EXCERPTED DATA.

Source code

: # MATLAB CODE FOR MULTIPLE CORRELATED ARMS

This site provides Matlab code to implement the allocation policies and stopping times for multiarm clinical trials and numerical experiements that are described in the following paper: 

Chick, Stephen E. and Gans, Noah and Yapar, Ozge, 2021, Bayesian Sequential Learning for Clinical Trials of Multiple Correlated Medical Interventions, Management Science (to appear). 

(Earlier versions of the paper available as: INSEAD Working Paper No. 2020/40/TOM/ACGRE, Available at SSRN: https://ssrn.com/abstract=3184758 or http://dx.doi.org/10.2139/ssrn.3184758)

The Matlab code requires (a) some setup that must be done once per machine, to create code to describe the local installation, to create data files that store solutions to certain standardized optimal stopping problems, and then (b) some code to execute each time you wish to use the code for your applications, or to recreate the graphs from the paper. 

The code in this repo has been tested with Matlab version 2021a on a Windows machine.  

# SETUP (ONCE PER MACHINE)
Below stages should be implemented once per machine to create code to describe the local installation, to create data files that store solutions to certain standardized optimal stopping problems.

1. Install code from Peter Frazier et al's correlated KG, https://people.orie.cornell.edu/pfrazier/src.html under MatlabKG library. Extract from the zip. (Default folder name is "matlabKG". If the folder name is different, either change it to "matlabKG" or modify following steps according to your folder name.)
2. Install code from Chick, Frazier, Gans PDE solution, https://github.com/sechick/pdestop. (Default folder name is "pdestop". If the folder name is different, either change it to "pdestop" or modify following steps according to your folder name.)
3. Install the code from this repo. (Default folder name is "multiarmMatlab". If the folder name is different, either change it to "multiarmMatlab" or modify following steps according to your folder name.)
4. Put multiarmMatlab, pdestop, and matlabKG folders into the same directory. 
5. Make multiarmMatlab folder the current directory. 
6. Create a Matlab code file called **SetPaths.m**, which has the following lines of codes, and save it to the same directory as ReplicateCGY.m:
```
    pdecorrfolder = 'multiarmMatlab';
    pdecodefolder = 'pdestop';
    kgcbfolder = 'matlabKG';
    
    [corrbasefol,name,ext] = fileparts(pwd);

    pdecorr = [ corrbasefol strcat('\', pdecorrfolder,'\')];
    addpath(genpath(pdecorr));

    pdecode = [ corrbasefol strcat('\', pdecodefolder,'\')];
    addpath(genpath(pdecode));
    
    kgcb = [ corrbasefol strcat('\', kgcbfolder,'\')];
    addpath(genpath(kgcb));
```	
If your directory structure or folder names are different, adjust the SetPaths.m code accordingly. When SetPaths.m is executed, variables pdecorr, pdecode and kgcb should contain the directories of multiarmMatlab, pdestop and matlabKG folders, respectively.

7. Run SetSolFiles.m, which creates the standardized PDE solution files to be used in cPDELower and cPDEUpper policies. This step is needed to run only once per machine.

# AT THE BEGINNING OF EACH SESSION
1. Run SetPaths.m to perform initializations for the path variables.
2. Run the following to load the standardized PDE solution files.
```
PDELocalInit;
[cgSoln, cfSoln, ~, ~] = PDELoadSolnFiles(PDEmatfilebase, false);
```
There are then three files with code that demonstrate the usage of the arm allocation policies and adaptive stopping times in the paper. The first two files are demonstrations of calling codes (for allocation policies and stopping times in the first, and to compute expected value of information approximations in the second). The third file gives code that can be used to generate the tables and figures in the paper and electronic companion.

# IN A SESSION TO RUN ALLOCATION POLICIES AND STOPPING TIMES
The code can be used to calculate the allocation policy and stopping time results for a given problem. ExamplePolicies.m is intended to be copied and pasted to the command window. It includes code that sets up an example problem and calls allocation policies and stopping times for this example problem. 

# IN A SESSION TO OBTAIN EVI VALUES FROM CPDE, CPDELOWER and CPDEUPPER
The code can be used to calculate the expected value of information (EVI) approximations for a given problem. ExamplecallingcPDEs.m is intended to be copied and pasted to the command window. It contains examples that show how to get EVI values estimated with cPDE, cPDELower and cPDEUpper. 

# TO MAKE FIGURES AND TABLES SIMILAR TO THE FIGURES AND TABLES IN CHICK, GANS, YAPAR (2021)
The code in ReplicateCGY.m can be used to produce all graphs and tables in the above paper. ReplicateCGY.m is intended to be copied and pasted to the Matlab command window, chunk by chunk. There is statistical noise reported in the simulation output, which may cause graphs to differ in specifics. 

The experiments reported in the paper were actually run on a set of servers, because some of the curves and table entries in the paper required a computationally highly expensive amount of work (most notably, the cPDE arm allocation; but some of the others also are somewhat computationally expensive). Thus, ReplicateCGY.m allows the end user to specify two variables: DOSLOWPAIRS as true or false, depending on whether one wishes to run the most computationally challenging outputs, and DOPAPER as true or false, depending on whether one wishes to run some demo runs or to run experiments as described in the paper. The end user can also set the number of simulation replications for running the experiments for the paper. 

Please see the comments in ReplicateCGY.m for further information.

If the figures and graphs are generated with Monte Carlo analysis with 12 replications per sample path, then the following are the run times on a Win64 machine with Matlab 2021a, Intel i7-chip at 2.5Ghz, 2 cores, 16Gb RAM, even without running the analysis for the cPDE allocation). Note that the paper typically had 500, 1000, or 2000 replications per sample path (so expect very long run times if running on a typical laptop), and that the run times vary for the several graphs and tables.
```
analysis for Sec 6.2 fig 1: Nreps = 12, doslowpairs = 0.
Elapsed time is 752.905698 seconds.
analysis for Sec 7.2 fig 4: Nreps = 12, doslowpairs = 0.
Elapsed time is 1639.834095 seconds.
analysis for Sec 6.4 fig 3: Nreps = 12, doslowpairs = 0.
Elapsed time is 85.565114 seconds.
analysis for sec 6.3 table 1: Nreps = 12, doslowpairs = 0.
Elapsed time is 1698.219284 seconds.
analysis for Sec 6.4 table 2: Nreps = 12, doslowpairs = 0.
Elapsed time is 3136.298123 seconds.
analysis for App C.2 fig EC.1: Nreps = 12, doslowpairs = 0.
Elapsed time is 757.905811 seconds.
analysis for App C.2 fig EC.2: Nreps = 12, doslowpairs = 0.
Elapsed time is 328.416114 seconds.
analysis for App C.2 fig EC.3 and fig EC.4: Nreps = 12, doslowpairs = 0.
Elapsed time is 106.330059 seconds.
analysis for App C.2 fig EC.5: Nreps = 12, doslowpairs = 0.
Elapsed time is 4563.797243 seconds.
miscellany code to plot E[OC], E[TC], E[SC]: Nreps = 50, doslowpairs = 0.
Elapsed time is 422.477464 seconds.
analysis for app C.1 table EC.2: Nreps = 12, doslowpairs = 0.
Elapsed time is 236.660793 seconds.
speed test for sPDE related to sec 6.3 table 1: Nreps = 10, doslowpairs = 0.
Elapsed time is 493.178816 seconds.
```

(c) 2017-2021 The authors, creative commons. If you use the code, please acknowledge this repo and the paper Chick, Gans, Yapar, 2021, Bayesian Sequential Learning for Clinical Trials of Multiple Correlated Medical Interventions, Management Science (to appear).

WORK REQUIRED. Take every line above carrying "solutions" and return it.

SOLUTION TO THE PROBLEM.
The Matlab code requires (a) some setup that must be done once per machine, to create code to describe the local installation, to create data files that store solutions to certain standardized optimal stopping problems, and then (b) some code to execute each time you wish to use the code for your applications, or to recreate the graphs from the paper. 
Below stages should be implemented once per machine to create code to describe the local installation, to create data files that store solutions to certain standardized optimal stopping problems.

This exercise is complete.